▶ [WORK INSTRUCTIONS] Scan the listing beneath this sentence. Report each line with the word "close".
------ RECORDS FOR THE TASK
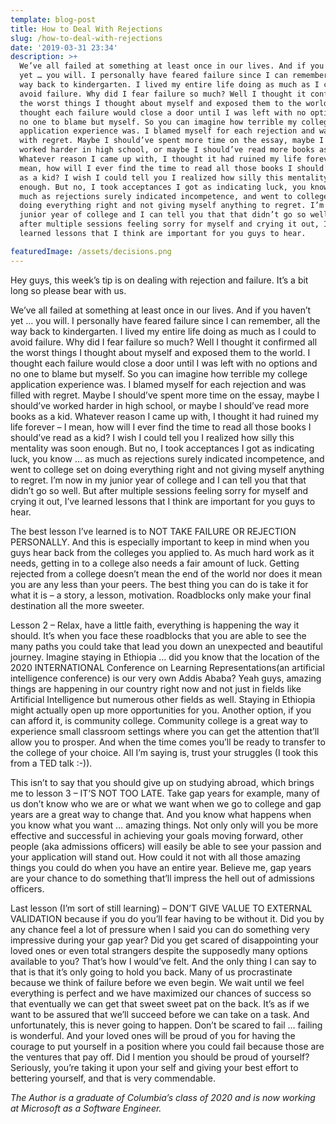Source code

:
```yaml
---
template: blog-post
title: How to Deal With Rejections
slug: /how-to-deal-with-rejections
date: '2019-03-31 23:34'
description: >+
  We’ve all failed at something at least once in our lives. And if you haven’t
  yet … you will. I personally have feared failure since I can remember, all the
  way back to kindergarten. I lived my entire life doing as much as I could to
  avoid failure. Why did I fear failure so much? Well I thought it confirmed all
  the worst things I thought about myself and exposed them to the world. I
  thought each failure would close a door until I was left with no options and
  no one to blame but myself. So you can imagine how terrible my college
  application experience was. I blamed myself for each rejection and was filled
  with regret. Maybe I should’ve spent more time on the essay, maybe I should’ve
  worked harder in high school, or maybe I should’ve read more books as a kid.
  Whatever reason I came up with, I thought it had ruined my life forever – I
  mean, how will I ever find the time to read all those books I should’ve read
  as a kid? I wish I could tell you I realized how silly this mentality was soon
  enough. But no, I took acceptances I got as indicating luck, you know … as
  much as rejections surely indicated incompetence, and went to college set on
  doing everything right and not giving myself anything to regret. I’m now in my
  junior year of college and I can tell you that that didn’t go so well. But
  after multiple sessions feeling sorry for myself and crying it out, I’ve
  learned lessons that I think are important for you guys to hear. 

featuredImage: /assets/decisions.png
---
```

Hey guys, this week’s tip is on dealing with rejection and failure. It’s a bit long so please bear with us.

We’ve all failed at something at least once in our lives. And if you haven’t yet … you will. I personally have feared failure since I can remember, all the way back to kindergarten. I lived my entire life doing as much as I could to avoid failure. Why did I fear failure so much? Well I thought it confirmed all the worst things I thought about myself and exposed them to the world. I thought each failure would close a door until I was left with no options and no one to blame but myself. So you can imagine how terrible my college application experience was. I blamed myself for each rejection and was filled with regret. Maybe I should’ve spent more time on the essay, maybe I should’ve worked harder in high school, or maybe I should’ve read more books as a kid. Whatever reason I came up with, I thought it had ruined my life forever – I mean, how will I ever find the time to read all those books I should’ve read as a kid? I wish I could tell you I realized how silly this mentality was soon enough. But no, I took acceptances I got as indicating luck, you know … as much as rejections surely indicated incompetence, and went to college set on doing everything right and not giving myself anything to regret. I’m now in my junior year of college and I can tell you that that didn’t go so well. But after multiple sessions feeling sorry for myself and crying it out, I’ve learned lessons that I think are important for you guys to hear.

The best lesson I’ve learned is to NOT TAKE FAILURE OR REJECTION PERSONALLY. And this is especially important to keep in mind when you guys hear back from the colleges you applied to. As much hard work as it needs, getting in to a college also needs a fair amount of luck. Getting rejected from a college doesn’t mean the end of the world nor does it mean you are any less than your peers. The best thing you can do is take it for what it is – a story, a lesson, motivation. Roadblocks only make your final destination all the more sweeter.

Lesson 2 – Relax, have a little faith, everything is happening the way it should. It’s when you face these roadblocks that you are able to see the many paths you could take that lead you down an unexpected and beautiful journey. Imagine staying in Ethiopia … did you know that the location of the 2020 INTERNATIONAL Conference on Learning Representations(an artificial intelligence conference) is our very own Addis Ababa? Yeah guys, amazing things are happening in our country right now and not just in fields like Artificial Intelligence but numerous other fields as well. Staying in Ethiopia might actually open up more opportunities for you. Another option, if you can afford it, is community college. Community college is a great way to experience small classroom settings where you can get the attention that’ll allow you to prosper. And when the time comes you’ll be ready to transfer to the college of your choice. All I’m saying is, trust your struggles (I took this from a TED talk :-)).

This isn’t to say that you should give up on studying abroad, which brings me to lesson 3 – IT’S NOT TOO LATE. Take gap years for example, many of us don’t know who we are or what we want when we go to college and gap years are a great way to change that. And you know what happens when you know what you want … amazing things. Not only only will you be more effective and successful in achieving your goals moving forward, other people (aka admissions officers) will easily be able to see your passion and your application will stand out. How could it not with all those amazing things you could do when you have an entire year. Believe me, gap years are your chance to do something that’ll impress the hell out of admissions officers.

Last lesson (I’m sort of still learning) – DON’T GIVE VALUE TO EXTERNAL VALIDATION because if you do you’ll fear having to be without it. Did you by any chance feel a lot of pressure when I said you can do something very impressive during your gap year? Did you get scared of disappointing your loved ones or even total strangers despite the supposedly many options available to you? That’s how I would’ve felt. And the only thing I can say to that is that it’s only going to hold you back. Many of us procrastinate because we think of failure before we even begin. We wait until we feel everything is perfect and we have maximized our chances of success so that eventually we can get that sweet sweet pat on the back. It’s as if we want to be assured that we’ll succeed before we can take on a task. And unfortunately, this is never going to happen. Don’t be scared to fail … failing is wonderful. And your loved ones will be proud of you for having the courage to put yourself in a position where you could fail because those are the ventures that pay off. Did I mention you should be proud of yourself? Seriously, you’re taking it upon your self and giving your best effort to bettering yourself, and that is very commendable.



*The Author is a graduate of Columbia’s class of 2020 and is now working at Microsoft as a Software Engineer.*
------------
▶ [EXERCISE RESPONSE]
  thought each failure would close a door until I was left with no options and
We’ve all failed at something at least once in our lives. And if you haven’t yet … you will. I personally have feared failure since I can remember, all the way back to kindergarten. I lived my entire life doing as much as I could to avoid failure. Why did I fear failure so much? Well I thought it confirmed all the worst things I thought about myself and exposed them to the world. I thought each failure would close a door until I was left with no options and no one to blame but myself. So you can imagine how terrible my college application experience was. I blamed myself for each rejection and was filled with regret. Maybe I should’ve spent more time on the essay, maybe I should’ve worked harder in high school, or maybe I should’ve read more books as a kid. Whatever reason I came up with, I thought it had ruined my life forever – I mean, how will I ever find the time to read all those books I should’ve read as a kid? I wish I could tell you I realized how silly this mentality was soon enough. But no, I took acceptances I got as indicating luck, you know … as much as rejections surely indicated incompetence, and went to college set on doing everything right and not giving myself anything to regret. I’m now in my junior year of college and I can tell you that that didn’t go so well. But after multiple sessions feeling sorry for myself and crying it out, I’ve learned lessons that I think are important for you guys to hear.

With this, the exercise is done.